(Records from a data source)
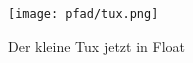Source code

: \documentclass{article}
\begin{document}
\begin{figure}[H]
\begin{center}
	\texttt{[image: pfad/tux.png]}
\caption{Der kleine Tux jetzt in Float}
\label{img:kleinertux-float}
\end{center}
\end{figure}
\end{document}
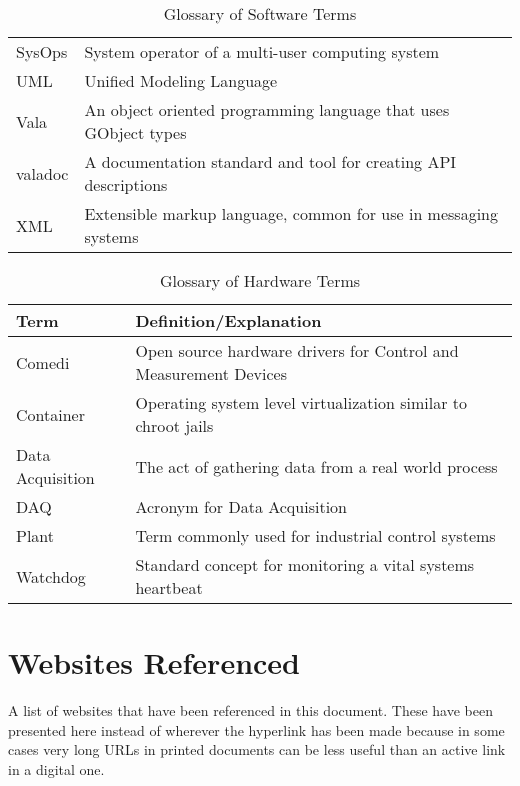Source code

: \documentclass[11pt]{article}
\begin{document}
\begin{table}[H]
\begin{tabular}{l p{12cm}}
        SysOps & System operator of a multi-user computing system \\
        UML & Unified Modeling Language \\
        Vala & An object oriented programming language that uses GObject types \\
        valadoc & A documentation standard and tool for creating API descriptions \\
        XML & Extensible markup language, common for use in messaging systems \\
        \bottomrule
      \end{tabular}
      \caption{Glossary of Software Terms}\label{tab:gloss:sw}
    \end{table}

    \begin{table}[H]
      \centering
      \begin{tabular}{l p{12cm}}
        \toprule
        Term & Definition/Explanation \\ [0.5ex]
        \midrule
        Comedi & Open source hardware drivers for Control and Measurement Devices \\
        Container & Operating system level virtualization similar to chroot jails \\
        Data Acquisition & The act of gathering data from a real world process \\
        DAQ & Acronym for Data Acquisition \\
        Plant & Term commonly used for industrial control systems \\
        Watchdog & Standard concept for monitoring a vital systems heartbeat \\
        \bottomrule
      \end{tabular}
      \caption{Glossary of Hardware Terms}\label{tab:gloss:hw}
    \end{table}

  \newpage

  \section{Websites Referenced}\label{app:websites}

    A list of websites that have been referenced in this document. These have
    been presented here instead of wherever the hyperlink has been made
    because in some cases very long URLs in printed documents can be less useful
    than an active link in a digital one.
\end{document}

* * *

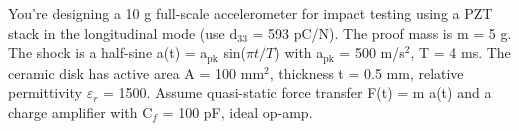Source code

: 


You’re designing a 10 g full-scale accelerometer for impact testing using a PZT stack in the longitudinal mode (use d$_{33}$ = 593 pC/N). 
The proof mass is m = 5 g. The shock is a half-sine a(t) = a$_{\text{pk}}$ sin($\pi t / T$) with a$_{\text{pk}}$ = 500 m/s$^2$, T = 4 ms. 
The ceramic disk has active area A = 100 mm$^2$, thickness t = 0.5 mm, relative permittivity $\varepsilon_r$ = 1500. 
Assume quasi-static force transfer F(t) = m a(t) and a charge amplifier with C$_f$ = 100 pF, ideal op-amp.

==

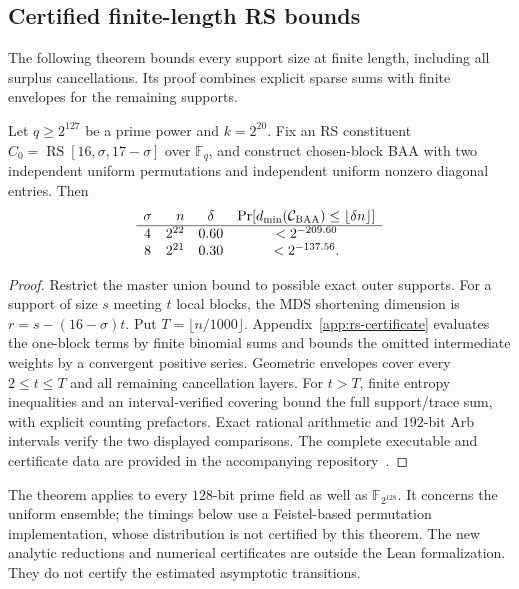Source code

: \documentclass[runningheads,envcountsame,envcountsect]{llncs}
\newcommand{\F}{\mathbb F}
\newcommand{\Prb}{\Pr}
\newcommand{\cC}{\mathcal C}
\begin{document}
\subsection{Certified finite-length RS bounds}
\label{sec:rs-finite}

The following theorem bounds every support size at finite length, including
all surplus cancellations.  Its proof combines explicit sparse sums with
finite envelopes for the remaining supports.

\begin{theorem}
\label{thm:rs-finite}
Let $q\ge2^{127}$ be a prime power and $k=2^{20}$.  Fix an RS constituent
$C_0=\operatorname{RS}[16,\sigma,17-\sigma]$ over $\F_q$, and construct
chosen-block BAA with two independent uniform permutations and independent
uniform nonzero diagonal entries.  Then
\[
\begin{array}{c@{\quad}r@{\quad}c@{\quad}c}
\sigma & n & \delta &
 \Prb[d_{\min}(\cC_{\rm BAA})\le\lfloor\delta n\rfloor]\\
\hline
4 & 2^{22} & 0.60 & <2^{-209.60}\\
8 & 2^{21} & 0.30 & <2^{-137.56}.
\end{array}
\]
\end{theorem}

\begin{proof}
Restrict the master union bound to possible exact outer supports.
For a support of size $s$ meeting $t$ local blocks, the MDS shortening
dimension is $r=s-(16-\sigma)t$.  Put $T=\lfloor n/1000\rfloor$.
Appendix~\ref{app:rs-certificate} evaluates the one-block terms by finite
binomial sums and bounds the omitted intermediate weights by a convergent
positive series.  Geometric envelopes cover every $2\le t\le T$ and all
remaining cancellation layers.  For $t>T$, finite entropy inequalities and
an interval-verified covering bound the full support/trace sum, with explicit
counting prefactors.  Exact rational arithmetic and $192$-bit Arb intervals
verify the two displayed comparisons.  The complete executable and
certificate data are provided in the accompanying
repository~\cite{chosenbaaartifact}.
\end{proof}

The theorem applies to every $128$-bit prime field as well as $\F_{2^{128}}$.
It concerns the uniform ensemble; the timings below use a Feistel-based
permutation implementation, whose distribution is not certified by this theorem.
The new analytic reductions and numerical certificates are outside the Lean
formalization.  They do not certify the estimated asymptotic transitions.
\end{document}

**ASSIGNMENT:**
Wherever a line in the records contains the word "this", copy that line.

**EXERCISE OUTPUT:**
    A list of websites that have been referenced in this document. These have
permutation implementation, whose distribution is not certified by this theorem.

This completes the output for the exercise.